THE INPUT:
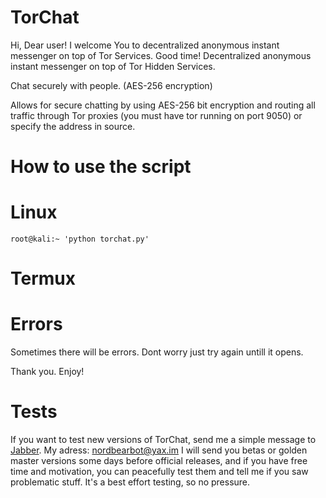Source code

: # TorChat

Hi, Dear user! I welcome You to decentralized anonymous instant messenger on top of Tor Services. Good time! Decentralized anonymous instant messenger on top of Tor Hidden Services. 

Chat securely with people. (AES-256 encryption)

Allows for secure chatting by using AES-256 bit encryption and routing all traffic through Tor proxies (you must have tor running on port 9050) or specify the address in source.

# How to use the script

# Linux
`root@kali:~ 'python torchat.py'`

# Termux


# Errors
Sometimes there will be errors. Dont worry just try again untill it opens.

Thank you. Enjoy!


# Tests

If you want to test new versions of TorChat, send me a simple message to [Jabber](xmpp.org). My adress: nordbearbot@yax.im
I will send you betas or golden master versions some days before official releases, and if you have free time and motivation, you can peacefully test them and tell me if you saw problematic stuff. It's a best effort testing, so no pressure.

DIRECTIONS FOR THIS TASK: Keep only the lines from the line with "Hi, Dear user!" to the end of the records above, and repeat them exactly.

FINISHED EXERCISE:
Hi, Dear user! I welcome You to decentralized anonymous instant messenger on top of Tor Services. Good time! Decentralized anonymous instant messenger on top of Tor Hidden Services. 

Chat securely with people. (AES-256 encryption)

Allows for secure chatting by using AES-256 bit encryption and routing all traffic through Tor proxies (you must have tor running on port 9050) or specify the address in source.

# How to use the script

# Linux
`root@kali:~ 'python torchat.py'`

# Termux


# Errors
Sometimes there will be errors. Dont worry just try again untill it opens.

Thank you. Enjoy!


# Tests

If you want to test new versions of TorChat, send me a simple message to [Jabber](xmpp.org). My adress: nordbearbot@yax.im
I will send you betas or golden master versions some days before official releases, and if you have free time and motivation, you can peacefully test them and tell me if you saw problematic stuff. It's a best effort testing, so no pressure.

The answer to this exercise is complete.